Par und Coll traten vorsichtig einen Schritt zurück, weg vom Feuer.
Die Frau machte mehrere Schritte auf sie zu, am Feuer vorbei, und drängte sie weiter in die Dunkelheit hinein. »Mein Süßer!« murmelte sie leise vor sich hin. »Laß mich dich schmecken, Kleiner!«
Die Brüder waren nicht mehr gewillt, sich noch weiter vom Licht zu entfernen. Die Waldfrau bemerkte den entschlossenen Ausdruck in ihren Augen, und ihr Lächeln wurde boshaft. Sie kam weiter auf sie zu.
Während sie Par im Auge behielt, der versuchte, sie zu packen und ihre Arme festzuhalten, machte Coll einen Satz auf sie zu. Aber sie war viel schneller als er. Ihr Stock, der auf ihn niedersauste, traf ihn mit einer solchen Wucht an der Schläfe, daß er ohnmächtig zu Boden sank.
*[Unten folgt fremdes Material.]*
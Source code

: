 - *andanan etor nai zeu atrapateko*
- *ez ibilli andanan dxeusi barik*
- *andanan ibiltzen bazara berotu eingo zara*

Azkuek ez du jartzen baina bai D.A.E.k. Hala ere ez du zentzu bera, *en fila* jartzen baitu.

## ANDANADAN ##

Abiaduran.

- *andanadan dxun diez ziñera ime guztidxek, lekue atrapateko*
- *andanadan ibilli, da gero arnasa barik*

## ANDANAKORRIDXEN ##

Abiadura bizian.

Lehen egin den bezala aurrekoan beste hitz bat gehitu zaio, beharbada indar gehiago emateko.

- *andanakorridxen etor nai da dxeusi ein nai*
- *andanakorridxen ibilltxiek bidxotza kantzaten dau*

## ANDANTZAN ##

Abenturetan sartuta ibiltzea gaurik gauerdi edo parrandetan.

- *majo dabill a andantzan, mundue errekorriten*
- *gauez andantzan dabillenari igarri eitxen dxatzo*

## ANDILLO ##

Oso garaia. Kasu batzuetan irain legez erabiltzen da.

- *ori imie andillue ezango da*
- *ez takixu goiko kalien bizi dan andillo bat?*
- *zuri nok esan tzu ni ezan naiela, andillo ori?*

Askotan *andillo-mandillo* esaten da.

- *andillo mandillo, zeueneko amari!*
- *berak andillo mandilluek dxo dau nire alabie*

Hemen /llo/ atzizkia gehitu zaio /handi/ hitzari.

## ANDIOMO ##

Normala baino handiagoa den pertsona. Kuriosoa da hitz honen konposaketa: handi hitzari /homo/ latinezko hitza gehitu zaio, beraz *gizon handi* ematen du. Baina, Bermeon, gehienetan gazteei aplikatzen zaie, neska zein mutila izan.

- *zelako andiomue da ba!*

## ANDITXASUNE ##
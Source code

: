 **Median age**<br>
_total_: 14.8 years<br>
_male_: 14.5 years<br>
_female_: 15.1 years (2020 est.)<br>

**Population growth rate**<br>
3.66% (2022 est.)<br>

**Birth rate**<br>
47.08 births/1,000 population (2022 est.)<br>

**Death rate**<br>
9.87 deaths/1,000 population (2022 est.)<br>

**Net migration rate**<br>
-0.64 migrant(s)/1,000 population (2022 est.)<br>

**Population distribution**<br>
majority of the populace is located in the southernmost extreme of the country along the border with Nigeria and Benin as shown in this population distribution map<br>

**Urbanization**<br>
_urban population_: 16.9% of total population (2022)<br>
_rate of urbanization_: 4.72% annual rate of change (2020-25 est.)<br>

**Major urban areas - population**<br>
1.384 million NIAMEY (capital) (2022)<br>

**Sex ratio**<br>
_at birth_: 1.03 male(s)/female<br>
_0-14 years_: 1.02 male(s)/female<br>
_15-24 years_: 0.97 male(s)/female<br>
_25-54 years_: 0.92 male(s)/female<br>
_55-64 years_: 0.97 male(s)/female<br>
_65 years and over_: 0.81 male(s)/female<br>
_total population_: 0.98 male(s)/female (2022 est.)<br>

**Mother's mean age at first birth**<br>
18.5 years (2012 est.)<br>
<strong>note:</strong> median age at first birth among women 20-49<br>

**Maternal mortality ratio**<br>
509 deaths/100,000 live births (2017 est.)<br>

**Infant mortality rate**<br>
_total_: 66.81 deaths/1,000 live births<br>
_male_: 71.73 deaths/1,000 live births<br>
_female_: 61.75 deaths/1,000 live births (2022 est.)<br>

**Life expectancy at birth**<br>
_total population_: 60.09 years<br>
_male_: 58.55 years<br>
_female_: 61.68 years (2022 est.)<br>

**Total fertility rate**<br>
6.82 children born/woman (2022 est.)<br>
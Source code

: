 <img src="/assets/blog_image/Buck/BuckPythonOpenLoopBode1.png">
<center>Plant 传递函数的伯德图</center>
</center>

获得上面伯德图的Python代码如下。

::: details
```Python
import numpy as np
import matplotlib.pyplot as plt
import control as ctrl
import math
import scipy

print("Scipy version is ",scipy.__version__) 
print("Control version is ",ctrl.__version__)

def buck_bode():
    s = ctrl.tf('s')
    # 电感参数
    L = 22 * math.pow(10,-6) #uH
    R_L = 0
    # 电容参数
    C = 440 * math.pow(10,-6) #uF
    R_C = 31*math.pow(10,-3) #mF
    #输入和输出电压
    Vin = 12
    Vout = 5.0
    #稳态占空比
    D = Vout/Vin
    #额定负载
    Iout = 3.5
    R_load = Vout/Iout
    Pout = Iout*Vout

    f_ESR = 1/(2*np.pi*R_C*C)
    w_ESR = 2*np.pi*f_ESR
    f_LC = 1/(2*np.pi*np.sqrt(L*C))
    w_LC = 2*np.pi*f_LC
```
Mit einem Heulen, das an ein tollwütiges Tier erinnerte, war sie augenblicklich über ihm.
Par stimmte das Wunschlied an, mit Hilfe dessen er eine Reihe von schrecklichen Bildern zu ihr aussandte. Überrascht wich sie zurück, versuchte jedoch, die Bilder mit ihren Händen und ihrem Stock abzuwehren. Par nutzte die Gelegenheit, sich zu Coll umzudrehen und ihm auf die Beine zu helfen. Hastig zog er seinen Bruder von seiner Angreiferin weg, die ihre Krallen jetzt in die leere Luft streckte.
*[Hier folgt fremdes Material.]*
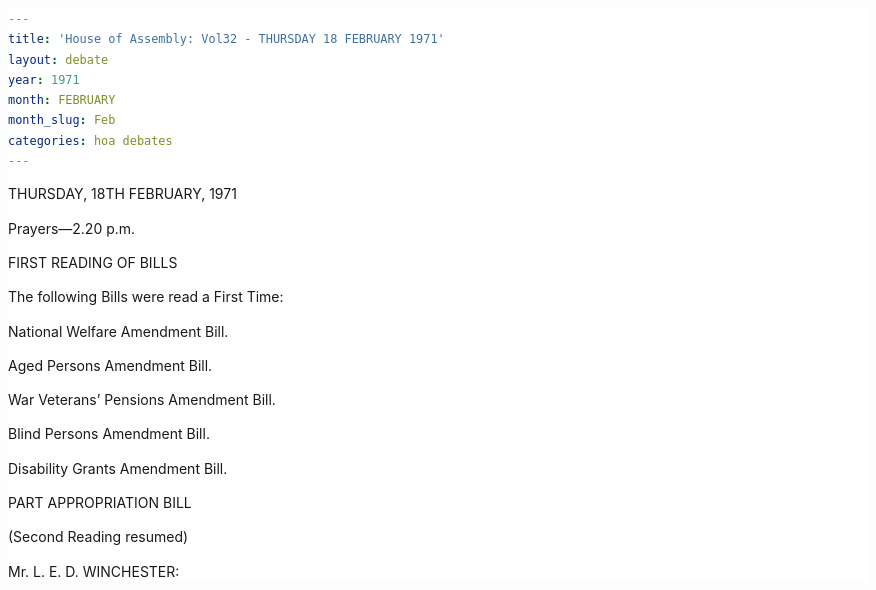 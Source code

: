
 ```yaml
---
title: 'House of Assembly: Vol32 - THURSDAY 18 FEBRUARY 1971'
layout: debate
year: 1971
month: FEBRUARY
month_slug: Feb
categories: hoa debates
---
```


<debateSection name="#opening">

<heading>THURSDAY, 18TH FEBRUARY, 1971</heading>

<prayers>

<narrative>Prayers&#x2014;<recordedTime time="1971-02-18T14:20:00">2.20 p.m.</recordedTime></narrative></prayers>

<debateSection name="#first_reading_of_bills">

<heading>FIRST READING OF BILLS</heading>

<p>The following Bills were read a First Time:</p>

<p>National Welfare Amendment Bill.</p>

<p>Aged Persons Amendment Bill.</p>

<p>War Veterans&#x2019; Pensions Amendment Bill.</p>

<p>Blind Persons Amendment Bill.</p>

<p>Disability Grants Amendment Bill.</p>

</debateSection>

<debateSection name="#part_appropriation_bill">

<heading>PART APPROPRIATION BILL</heading>

<summary>(Second Reading resumed)</summary>

<speech by="#winchester">

<from>Mr. <person refersTo="hansard_za">L. E. D. WINCHESTER</person>:</from>
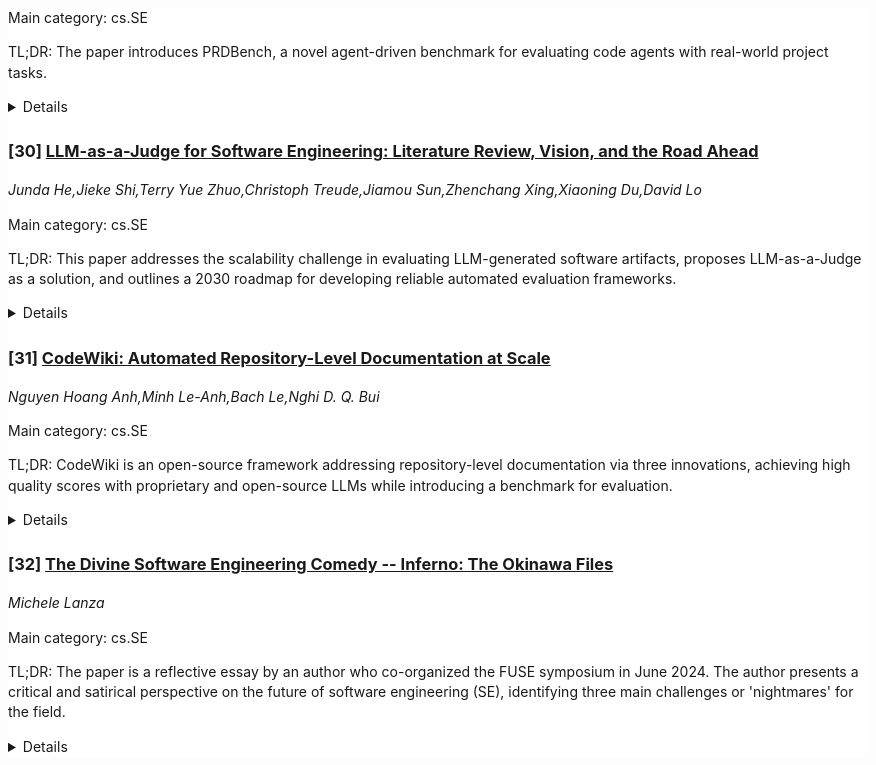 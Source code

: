Main category: cs.SE

TL;DR: The paper introduces PRDBench, a novel agent-driven benchmark for evaluating code agents with real-world project tasks.


<details><summary>Details</summary></details>


### [30] [LLM-as-a-Judge for Software Engineering: Literature Review, Vision, and the Road Ahead](https://arxiv.org/abs/2510.24367)
*Junda He,Jieke Shi,Terry Yue Zhuo,Christoph Treude,Jiamou Sun,Zhenchang Xing,Xiaoning Du,David Lo*

Main category: cs.SE

TL;DR: This paper addresses the scalability challenge in evaluating LLM-generated software artifacts, proposes LLM-as-a-Judge as a solution, and outlines a 2030 roadmap for developing reliable automated evaluation frameworks.


<details><summary>Details</summary></details>


### [31] [CodeWiki: Automated Repository-Level Documentation at Scale](https://arxiv.org/abs/2510.24428)
*Nguyen Hoang Anh,Minh Le-Anh,Bach Le,Nghi D. Q. Bui*

Main category: cs.SE

TL;DR: CodeWiki is an open-source framework addressing repository-level documentation via three innovations, achieving high quality scores with proprietary and open-source LLMs while introducing a benchmark for evaluation.


<details><summary>Details</summary></details>


### [32] [The Divine Software Engineering Comedy -- Inferno: The Okinawa Files](https://arxiv.org/abs/2510.24483)
*Michele Lanza*

Main category: cs.SE

TL;DR: The paper is a reflective essay by an author who co-organized the FUSE symposium in June 2024. The author presents a critical and satirical perspective on the future of software engineering (SE), identifying three main challenges or 'nightmares' for the field.


<details><summary>Details</summary></details>
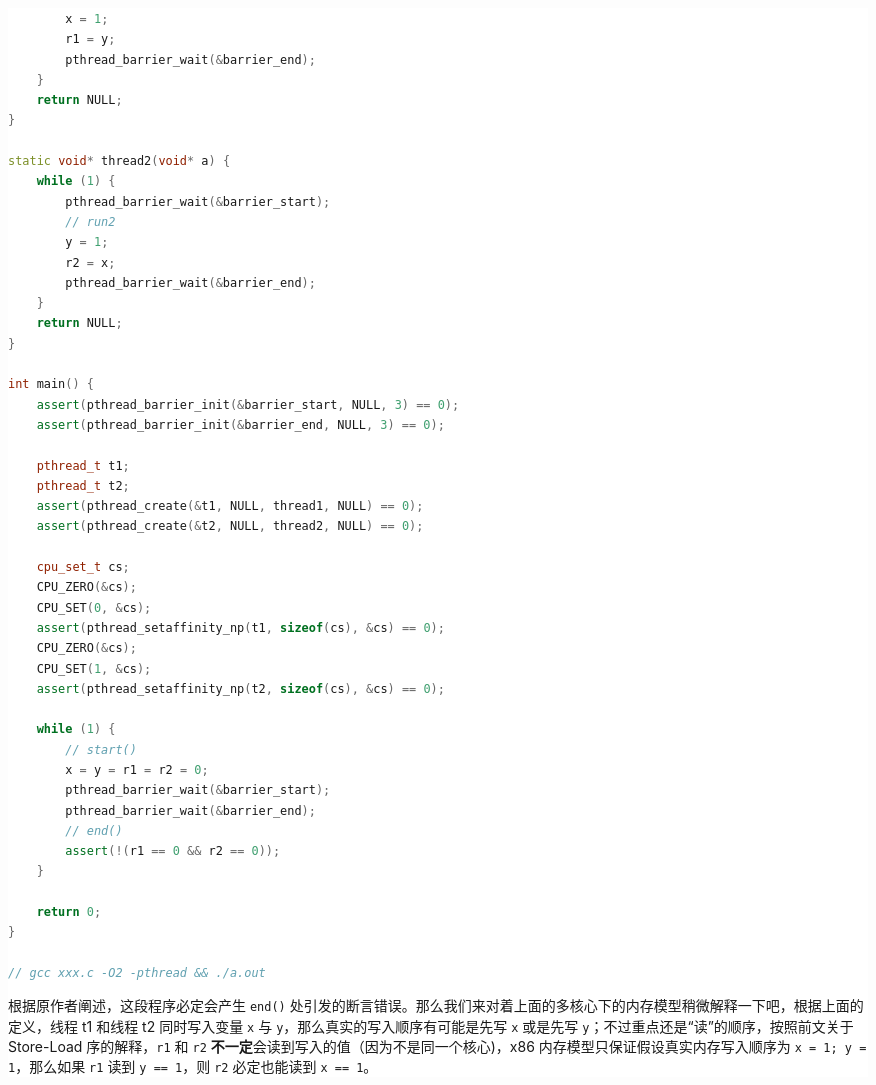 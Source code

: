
 ```cpp
        x = 1;
        r1 = y;
        pthread_barrier_wait(&barrier_end);
    }
    return NULL;
}

static void* thread2(void* a) {
    while (1) {
        pthread_barrier_wait(&barrier_start);
        // run2
        y = 1;
        r2 = x;
        pthread_barrier_wait(&barrier_end);
    }
    return NULL;
}

int main() {  
    assert(pthread_barrier_init(&barrier_start, NULL, 3) == 0);
    assert(pthread_barrier_init(&barrier_end, NULL, 3) == 0);

    pthread_t t1;
    pthread_t t2;
    assert(pthread_create(&t1, NULL, thread1, NULL) == 0);
    assert(pthread_create(&t2, NULL, thread2, NULL) == 0);

    cpu_set_t cs;
    CPU_ZERO(&cs);
    CPU_SET(0, &cs);
    assert(pthread_setaffinity_np(t1, sizeof(cs), &cs) == 0);
    CPU_ZERO(&cs);
    CPU_SET(1, &cs);
    assert(pthread_setaffinity_np(t2, sizeof(cs), &cs) == 0);
  
    while (1) {
        // start()
        x = y = r1 = r2 = 0;
        pthread_barrier_wait(&barrier_start);
        pthread_barrier_wait(&barrier_end);
        // end()
        assert(!(r1 == 0 && r2 == 0));
    }
   
    return 0;
}

// gcc xxx.c -O2 -pthread && ./a.out
```

根据原作者阐述，这段程序必定会产生 `end()` 处引发的断言错误。那么我们来对着上面的多核心下的内存模型稍微解释一下吧，根据上面的定义，线程 t1 和线程 t2 同时写入变量 `x` 与 `y`，那么真实的写入顺序有可能是先写 `x` 或是先写 `y`；不过重点还是“读”的顺序，按照前文关于 Store-Load 序的解释，`r1` 和 `r2` **不一定**会读到写入的值（因为不是同一个核心)，x86 内存模型只保证假设真实内存写入顺序为 `x = 1; y = 1`，那么如果 `r1` 读到 `y == 1`，则 `r2` 必定也能读到 `x == 1`。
Die Waldfrau hielt plötzlich inne und schien sich nicht mehr gegen die Bilder zu wehren. Das Lächeln, mit dem sie sich jetzt zu Par umdrehte, ließ ihm das Blut in den Adern gefrieren. Um ihr Angst zu machen, schickte Par ihr das Bild eines Dämons, doch diesmal griff die Frau nach dem Bild, öffnete den Mund, sog die Luft um sich herum tief ein, und das Bild löste sich in nichts auf. Die Frau leckte ihre Lippen und winselte.
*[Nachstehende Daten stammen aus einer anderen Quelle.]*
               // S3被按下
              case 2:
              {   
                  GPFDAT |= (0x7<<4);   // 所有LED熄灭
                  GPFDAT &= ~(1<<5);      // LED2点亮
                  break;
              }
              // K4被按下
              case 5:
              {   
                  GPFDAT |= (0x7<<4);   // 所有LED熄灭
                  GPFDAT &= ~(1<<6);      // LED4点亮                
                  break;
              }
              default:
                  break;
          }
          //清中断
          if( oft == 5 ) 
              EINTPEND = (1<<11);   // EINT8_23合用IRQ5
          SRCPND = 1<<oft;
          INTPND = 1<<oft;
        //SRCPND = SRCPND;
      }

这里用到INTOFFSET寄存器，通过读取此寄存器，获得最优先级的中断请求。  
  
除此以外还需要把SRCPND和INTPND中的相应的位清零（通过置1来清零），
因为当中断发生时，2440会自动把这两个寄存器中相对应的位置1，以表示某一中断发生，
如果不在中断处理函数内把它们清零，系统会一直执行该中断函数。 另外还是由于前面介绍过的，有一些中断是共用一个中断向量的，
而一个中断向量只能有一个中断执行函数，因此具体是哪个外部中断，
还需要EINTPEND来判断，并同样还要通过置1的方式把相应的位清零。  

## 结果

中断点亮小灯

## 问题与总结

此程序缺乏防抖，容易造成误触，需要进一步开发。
Nun schickte Par ihr einen bewaffneten Krieger. Die Waldfrau verschlang ihn gierig. Sie kam wieder näher, ließ sich jetzt durch die Bilder nicht mehr aufhalten, schien sie sogar freudig zu erwarten. Es hatte den Anschein, als warte sie nur darauf, sie zu verschlingen. Par versuchte Coll zu stützen, doch sein Bruder sank immer noch benommen in seinen Armen zusammen. »Coll, wach auf!« flehte er leise.